January 26, 2013

Art thieves wanted to burn Monet, Picasso

Filed under: Art by Branko Collin @ 11:49 am

The thieves that stole seven paintings from the Kunsthal museum in Rotterdam last October considered burning the art, Rheinische Post reports.

The German newspaper says that Romanian detectives overheard a phone conversation in which the suspects discussed getting rid of the paintings. The suspects were unable to find buyers and presumably wanted to clear any traces that would lead to them.

It is not known whether the suspects managed to put their plan into action. Romanian broadcaster Antenna 3 claimed that two of the seven paintings had been found, but Dutch police was unable to confirm this, NRC reports. Last Monday three suspects were arrested in Bucharest.
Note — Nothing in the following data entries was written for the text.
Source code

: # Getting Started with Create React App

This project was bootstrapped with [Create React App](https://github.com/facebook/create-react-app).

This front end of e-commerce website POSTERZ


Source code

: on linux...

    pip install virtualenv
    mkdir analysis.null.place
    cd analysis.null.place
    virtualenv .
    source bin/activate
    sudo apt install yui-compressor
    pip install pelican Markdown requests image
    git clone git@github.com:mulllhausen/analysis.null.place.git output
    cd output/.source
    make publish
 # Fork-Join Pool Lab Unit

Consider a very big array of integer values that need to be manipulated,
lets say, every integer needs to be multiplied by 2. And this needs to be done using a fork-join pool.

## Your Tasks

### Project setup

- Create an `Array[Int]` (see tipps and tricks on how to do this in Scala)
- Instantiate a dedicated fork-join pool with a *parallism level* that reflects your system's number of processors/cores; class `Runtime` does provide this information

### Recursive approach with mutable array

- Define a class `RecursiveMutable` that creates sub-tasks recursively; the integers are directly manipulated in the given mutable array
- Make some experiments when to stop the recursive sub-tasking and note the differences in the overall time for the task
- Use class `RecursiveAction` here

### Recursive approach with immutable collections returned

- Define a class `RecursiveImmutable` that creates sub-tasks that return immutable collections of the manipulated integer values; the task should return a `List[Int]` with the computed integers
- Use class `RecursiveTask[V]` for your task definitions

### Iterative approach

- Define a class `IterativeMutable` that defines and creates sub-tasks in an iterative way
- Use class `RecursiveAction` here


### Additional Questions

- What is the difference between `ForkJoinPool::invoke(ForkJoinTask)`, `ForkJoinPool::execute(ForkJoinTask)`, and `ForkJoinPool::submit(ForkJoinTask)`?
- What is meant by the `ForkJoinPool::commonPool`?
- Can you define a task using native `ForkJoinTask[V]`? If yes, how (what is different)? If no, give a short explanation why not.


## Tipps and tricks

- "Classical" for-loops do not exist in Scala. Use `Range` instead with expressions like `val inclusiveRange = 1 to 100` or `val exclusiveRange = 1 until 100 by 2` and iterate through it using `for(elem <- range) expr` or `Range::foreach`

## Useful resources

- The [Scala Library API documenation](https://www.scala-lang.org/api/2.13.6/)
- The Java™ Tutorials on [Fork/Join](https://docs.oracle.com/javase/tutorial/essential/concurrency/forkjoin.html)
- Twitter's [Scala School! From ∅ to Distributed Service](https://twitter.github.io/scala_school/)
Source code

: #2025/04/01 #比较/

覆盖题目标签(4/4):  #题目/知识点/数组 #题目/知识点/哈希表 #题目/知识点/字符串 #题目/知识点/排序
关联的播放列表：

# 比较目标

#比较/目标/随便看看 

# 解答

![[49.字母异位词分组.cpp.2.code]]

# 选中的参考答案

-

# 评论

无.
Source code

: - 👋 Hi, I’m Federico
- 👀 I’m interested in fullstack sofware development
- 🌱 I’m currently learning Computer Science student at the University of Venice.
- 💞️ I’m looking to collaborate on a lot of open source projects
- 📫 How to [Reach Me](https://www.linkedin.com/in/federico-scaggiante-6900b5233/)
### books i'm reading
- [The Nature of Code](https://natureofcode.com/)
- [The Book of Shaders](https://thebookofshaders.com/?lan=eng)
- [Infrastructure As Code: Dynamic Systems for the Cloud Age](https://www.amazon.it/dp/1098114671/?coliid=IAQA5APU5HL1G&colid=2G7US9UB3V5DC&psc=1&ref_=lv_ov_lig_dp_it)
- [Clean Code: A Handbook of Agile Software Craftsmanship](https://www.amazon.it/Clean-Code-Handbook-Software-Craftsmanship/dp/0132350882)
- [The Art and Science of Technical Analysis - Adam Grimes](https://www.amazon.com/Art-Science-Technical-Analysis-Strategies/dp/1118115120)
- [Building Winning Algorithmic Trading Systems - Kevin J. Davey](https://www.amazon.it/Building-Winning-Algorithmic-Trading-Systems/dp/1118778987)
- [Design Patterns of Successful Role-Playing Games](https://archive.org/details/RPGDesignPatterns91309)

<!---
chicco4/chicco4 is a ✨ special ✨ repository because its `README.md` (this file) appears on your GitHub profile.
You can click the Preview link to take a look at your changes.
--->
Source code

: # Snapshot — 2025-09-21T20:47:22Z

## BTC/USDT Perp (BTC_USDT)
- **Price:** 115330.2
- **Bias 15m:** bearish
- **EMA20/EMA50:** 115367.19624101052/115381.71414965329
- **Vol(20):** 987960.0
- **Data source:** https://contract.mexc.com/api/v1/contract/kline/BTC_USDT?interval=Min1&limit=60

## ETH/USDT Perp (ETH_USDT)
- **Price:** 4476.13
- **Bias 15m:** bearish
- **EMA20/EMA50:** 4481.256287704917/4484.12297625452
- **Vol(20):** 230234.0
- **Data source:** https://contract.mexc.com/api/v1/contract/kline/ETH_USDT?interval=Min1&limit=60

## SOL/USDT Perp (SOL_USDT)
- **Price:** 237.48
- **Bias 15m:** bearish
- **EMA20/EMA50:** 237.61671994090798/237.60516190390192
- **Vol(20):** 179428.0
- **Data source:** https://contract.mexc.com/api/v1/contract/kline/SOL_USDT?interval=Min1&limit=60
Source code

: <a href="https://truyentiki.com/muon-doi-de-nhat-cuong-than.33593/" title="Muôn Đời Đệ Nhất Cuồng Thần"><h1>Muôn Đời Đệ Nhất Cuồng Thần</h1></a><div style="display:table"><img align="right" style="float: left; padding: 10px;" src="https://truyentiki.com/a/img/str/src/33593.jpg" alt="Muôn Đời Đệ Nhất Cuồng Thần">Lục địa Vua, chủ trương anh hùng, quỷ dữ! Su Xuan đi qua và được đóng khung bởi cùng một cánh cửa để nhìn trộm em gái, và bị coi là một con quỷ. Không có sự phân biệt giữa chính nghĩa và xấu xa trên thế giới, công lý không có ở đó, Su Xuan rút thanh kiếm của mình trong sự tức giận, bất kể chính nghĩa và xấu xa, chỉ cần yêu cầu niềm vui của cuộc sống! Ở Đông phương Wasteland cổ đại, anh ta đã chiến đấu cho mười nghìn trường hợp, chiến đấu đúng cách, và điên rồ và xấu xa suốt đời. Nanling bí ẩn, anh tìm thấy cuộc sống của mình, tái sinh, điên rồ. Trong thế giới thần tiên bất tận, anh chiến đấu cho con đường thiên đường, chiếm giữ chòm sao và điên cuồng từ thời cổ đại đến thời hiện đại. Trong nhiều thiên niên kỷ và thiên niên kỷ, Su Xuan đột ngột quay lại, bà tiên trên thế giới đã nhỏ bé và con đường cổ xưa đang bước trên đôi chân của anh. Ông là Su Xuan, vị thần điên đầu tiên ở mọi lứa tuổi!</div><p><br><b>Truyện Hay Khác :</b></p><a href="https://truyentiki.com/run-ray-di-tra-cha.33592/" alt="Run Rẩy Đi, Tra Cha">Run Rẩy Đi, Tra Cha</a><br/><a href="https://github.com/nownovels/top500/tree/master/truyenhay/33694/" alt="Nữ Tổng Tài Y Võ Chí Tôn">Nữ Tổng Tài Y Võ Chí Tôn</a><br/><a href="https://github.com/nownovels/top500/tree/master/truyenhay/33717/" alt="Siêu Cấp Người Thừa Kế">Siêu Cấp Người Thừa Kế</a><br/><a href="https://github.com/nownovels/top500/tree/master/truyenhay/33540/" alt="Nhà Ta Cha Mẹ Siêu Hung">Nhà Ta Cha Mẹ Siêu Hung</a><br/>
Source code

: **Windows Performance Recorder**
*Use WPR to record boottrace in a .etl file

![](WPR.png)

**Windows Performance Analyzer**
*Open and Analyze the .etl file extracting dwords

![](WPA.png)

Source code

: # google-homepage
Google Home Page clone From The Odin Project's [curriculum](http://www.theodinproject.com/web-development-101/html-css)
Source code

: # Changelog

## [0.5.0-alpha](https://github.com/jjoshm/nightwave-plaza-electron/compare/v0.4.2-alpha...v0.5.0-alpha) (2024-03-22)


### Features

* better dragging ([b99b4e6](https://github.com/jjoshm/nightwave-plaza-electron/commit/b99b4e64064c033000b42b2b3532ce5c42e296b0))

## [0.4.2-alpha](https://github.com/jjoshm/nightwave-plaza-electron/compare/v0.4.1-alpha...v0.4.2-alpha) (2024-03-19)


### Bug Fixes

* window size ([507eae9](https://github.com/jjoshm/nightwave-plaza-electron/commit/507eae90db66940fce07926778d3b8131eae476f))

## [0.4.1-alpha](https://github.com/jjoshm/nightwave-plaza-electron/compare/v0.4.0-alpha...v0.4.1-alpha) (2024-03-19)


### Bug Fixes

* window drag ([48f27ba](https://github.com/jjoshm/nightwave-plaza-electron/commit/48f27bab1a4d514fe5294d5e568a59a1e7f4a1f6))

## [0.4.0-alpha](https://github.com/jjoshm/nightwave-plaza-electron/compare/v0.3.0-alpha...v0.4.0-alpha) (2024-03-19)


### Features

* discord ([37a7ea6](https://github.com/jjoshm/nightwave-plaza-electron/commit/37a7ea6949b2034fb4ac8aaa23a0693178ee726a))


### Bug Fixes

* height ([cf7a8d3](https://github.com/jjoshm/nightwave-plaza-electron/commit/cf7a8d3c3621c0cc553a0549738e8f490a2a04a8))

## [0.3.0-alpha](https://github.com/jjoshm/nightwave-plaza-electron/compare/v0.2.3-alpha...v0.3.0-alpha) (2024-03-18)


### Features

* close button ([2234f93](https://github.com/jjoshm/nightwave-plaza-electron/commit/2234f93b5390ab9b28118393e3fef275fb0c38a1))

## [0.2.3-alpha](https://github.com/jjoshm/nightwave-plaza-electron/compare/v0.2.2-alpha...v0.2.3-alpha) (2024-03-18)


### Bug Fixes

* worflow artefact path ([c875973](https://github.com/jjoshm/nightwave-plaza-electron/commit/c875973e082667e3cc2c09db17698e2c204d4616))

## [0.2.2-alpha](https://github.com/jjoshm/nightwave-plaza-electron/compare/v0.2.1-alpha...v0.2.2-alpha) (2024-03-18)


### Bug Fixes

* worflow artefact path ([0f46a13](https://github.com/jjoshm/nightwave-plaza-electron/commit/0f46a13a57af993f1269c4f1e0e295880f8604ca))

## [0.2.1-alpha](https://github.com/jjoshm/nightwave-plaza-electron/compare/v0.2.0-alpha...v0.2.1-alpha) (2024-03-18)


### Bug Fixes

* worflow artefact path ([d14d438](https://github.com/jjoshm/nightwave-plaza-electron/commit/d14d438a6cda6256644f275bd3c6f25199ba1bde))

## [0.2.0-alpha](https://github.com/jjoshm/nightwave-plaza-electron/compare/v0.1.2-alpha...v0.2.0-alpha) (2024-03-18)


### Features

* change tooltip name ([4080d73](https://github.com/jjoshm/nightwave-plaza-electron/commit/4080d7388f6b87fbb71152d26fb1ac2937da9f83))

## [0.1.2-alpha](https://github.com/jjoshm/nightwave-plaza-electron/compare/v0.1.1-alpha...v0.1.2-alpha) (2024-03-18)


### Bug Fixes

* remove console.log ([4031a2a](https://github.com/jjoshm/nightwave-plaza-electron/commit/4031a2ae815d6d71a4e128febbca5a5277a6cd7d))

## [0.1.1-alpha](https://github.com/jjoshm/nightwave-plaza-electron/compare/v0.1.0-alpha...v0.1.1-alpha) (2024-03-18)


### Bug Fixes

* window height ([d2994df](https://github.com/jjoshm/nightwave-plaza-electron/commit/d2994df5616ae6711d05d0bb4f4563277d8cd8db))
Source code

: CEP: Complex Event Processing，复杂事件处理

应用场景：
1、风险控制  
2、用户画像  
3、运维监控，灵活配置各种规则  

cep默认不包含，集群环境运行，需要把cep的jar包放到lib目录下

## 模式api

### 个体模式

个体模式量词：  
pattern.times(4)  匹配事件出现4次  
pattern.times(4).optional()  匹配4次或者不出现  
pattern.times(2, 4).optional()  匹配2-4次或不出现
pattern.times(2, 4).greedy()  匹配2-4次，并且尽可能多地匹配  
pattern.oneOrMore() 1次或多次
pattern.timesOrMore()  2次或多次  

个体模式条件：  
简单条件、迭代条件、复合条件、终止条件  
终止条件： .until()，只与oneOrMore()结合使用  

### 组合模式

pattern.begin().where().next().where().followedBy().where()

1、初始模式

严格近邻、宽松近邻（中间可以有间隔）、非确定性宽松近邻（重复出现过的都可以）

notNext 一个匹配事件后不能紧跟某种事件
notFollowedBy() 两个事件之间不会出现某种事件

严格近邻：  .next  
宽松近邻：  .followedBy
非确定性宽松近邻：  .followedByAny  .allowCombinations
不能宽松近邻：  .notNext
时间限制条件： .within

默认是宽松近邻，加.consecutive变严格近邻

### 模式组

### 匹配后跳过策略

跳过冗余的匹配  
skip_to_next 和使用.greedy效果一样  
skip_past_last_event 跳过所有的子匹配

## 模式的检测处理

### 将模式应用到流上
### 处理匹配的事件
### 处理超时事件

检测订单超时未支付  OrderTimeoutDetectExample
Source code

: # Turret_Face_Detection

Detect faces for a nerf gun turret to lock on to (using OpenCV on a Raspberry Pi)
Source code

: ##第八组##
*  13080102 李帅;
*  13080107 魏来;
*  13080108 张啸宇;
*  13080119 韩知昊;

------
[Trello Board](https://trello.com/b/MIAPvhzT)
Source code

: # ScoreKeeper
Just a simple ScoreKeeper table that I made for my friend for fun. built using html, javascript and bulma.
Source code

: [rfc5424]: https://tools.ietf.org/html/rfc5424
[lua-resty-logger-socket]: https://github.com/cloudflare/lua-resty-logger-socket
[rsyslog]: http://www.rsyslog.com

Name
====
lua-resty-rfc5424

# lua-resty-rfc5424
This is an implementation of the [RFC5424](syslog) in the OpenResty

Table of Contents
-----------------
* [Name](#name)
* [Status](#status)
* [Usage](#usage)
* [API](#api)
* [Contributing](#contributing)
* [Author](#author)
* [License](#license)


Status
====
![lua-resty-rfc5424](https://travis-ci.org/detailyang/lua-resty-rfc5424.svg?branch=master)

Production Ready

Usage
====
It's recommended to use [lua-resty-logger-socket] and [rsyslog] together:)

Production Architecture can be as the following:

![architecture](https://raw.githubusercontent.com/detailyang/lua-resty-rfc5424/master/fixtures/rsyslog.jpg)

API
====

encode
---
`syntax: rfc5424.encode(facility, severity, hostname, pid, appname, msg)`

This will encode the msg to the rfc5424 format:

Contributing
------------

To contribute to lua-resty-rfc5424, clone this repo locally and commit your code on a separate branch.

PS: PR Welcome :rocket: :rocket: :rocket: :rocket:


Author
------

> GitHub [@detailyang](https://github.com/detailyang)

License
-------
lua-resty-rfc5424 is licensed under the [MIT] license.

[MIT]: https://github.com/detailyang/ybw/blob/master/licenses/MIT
The Kunsthal theft made headlines because the security system was laughably easy to break. The entire theft took no more than two minutes, Business Week reported back then.

The missing paintings are;

  • Tête d’Arlequin by Pablo Picasso.
  • Waterloo Bridge, London by Claude Monet.
  • Charing Cross Bridge, London by Claude Monet.
  • La Liseuse en Blanc et Jaune by Henri Matisse.
  • Femme Devant une Fenêtre Ouverte, dite la Fiancée by Paul Gauguin
  • Autoportrait by Meyer de Haan.
  • Woman with Eyes Closed by Lucian Freud.

(Illustration: Charing Cross Bridge by Claude Monet. Source: politie.nl)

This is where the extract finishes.